Als ich abstieg, den Schlüssel im Schloss umdrehte um das Lenkradschloss festzustellen, wurde mir erst bewusst, wie verdammt kalt es war. Ich war verkatert, aber nicht mehr als üblich und eigentlich sorge der Fahrtwind immer dafür, dass ich einigermaßen frisch an der Arbeit ankam. Heute war es irgendwie anders. Das mag vielleicht zum einen daran liegen, dass ich gestern Whiskey statt Bier getrunken habe, es könnte aber auch daran liegen, dass ich heute das erste mal einen anderen Job übernehmen sollte. Ich weiß es wirklich nicht. Noch vor fünf Stunden saß ich mit einem guten Glas Ranch Wood am Tresen einer eher drittklassigen Bar Kassels, und wenn ich drittklassig und Kassel in einem Satz nenne, dann war dieser Laden auch definitiv drittklassig. So wie der KSV. Ach nein, der ist viertklassig. Na dann eben viertklassig. Also ich saß eben in dieser viertklassigen Bar und trank mein Glas Ranch Wood, als eine Gruppe Mädels quietschend und kichernd die Tür aufschob und sich in der Ecke neben der Dartscheibe an den einzigen richtigen Tisch dieses Ladens setzen und weiter quietschte und kicherte.
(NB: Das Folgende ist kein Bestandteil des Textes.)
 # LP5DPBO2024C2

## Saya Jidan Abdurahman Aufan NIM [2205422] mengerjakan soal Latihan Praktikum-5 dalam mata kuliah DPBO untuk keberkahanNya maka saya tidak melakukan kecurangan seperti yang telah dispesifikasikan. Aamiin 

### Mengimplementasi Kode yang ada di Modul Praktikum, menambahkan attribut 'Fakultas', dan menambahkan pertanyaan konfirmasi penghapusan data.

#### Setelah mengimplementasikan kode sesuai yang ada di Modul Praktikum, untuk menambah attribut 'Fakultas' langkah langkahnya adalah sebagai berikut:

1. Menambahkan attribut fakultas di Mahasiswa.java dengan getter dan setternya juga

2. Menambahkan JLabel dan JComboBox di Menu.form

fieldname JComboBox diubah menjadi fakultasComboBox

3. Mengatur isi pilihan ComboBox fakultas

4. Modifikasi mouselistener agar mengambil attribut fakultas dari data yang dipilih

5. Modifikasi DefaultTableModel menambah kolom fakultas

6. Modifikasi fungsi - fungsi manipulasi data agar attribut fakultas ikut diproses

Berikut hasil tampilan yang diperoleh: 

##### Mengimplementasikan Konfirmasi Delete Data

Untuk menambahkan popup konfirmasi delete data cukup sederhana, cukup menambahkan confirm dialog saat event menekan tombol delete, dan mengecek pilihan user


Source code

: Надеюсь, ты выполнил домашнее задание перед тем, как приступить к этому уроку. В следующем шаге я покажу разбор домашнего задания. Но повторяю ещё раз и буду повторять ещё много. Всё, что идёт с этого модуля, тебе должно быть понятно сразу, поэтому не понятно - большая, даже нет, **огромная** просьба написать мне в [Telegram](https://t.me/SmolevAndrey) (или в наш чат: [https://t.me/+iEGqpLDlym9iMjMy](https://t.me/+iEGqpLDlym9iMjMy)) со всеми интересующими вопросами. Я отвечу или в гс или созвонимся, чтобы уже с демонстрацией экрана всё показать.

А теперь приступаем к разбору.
An den Blicken der anderen am Tresen konnte man erkennen, dass es eher selten vorkam, dass sich solche hierher verirrten, aber scheinbar war der Pegel in der Gruppe Mädels erreicht, an dem sie nicht mehr bemerkten, dass sie eigentlich unerwünscht waren. Der Hipster, den sie seit Kurzem hier beschäftigen, wischte gerade ein Glas aus, als er wohl feststellte, dass die Mädels tatsächlich davon ausging er würde jetzt an ihren Tisch kommen und ihre Bestellung aufnehmen. Aber so ein charmanter Typ wie er war, stellte er das Glas zu den anderen und ging, während er mit dem Tuch seine Hände abtrocknete, zum Tisch und fing auch völlig befreit an zu quietschen und zu kichern und nahm die Wünsche der Damen entgegen.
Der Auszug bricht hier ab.